Dutch Socialists enjoy surge of support as hostility grows to austerity deal


ANALYSIS: Three weekend polls have found public opinion swinging to the left as cuts hit home

THREE weekend polls indicate that the Netherlands is on course for a left-wing coalition government in the autumn – as the five parties who last month backed a €13 billion austerity package demanded by Brussels continue to receive a drubbing.

In a dramatic turnaround for the country previously regarded as Germany’s single most steadfast ally in demanding euro zone budgetary discipline, all three polls confirm a surge in support for the Socialist Party as dissatisfaction with the detail of the cuts continues to grow.

The largest of the polls, by Maurice de Hond, indicates that the Socialists will become the largest party, with 29 seats in the 150-seat parliament – a substantial four seats clear of caretaker prime minister Mark Rutte’s Liberals on 25.

The second poll, by TNS Nipo, places the Socialists neck-and-neck with the Liberals on 29 seats each.

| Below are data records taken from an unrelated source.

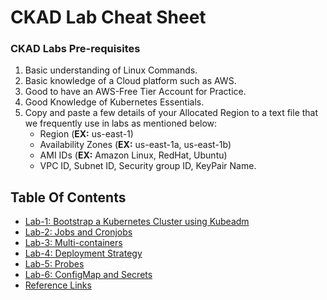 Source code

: 
# CKAD Lab Cheat Sheet

### CKAD Labs Pre-requisites
1. Basic understanding of Linux Commands.
2. Basic knowledge of a Cloud platform such as AWS.
3. Good to have an AWS-Free Tier Account for Practice.
4. Good Knowledge of Kubernetes Essentials.
5. Copy and paste a few details of your Allocated Region to a text file that we frequently use in labs as mentioned below:
     - Region (**EX:** us-east-1)
     - Availability Zones (**EX:** us-east-1a, us-east-1b)
     - AMI IDs (**EX:** Amazon Linux, RedHat, Ubuntu)
     - VPC ID, Subnet ID, Security group ID, KeyPair Name.

## Table Of Contents
* [Lab-1: Bootstrap a Kubernetes Cluster using Kubeadm](https://github.com/Mehar-Nafis/CKAD-Batch22/blob/main/Cluster%20creation%20using%20kubeadm.md)
* [Lab-2: Jobs and Cronjobs](https://github.com/Mehar-Nafis/CKAD-Batch22/blob/main/Jobs%20and%20Cronjobs.md)
* [Lab-3: Multi-containers](https://github.com/Mehar-Nafis/CKAD-Batch22/blob/main/Multi-containers.md)
* [Lab-4: Deployment Strategy](https://github.com/Mehar-Nafis/CKAD-Batch22/blob/main/Deployment%20Strategy.md)
* [Lab-5: Probes](https://github.com/Mehar-Nafis/CKAD-Batch22/blob/main/Probes.md)
* [Lab-6: ConfigMap and Secrets](https://github.com/Mehar-Nafis/CKAD-Batch22/blob/main/ConfigMap%20and%20Secret.md)
* [Reference Links](https://github.com/Mehar-Nafis/CKAD-Batch15/blob/main/Reference%20Links.md)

The third survey, by Ipsos Synovate, says that if an election were held tomorrow the Socialists would jump from fifth-largest party after the 2010 election to second-largest, with 27 seats against 32 for the Liberals.

However, despite this surge and accompanying boost for Socialist leader, Emile Roemer – now the country’s most popular MP – the Socialists would need a key coalition partner, most likely Labour.

The swing to the Socialists has eroded Labour support, but the two could still form the basis of a left-wing coalition government – believed to be favoured by Labour leader Diederik Samsom.

The Maurice de Hond poll puts Labour on 21 seats, giving a Socialist/Labour coalition a total of 50. TNS Nipo gives Labour 20, with a coalition total of 49. Ipsos Synovate, the worst poll for the Socialists, is actually best for a potential coalition, giving Labour 24 seats and a Socialist/Labour alliance a total of 51 – needing just 25 more seats from smaller left-leaning parties to form a working majority.

The fortunes of the parties are also reflected in polling on the changing public attitude to the austerity package, whose aim is to bring the Netherlands’ budget deficit below the euro zone maximum of 3 per cent of GDP next year.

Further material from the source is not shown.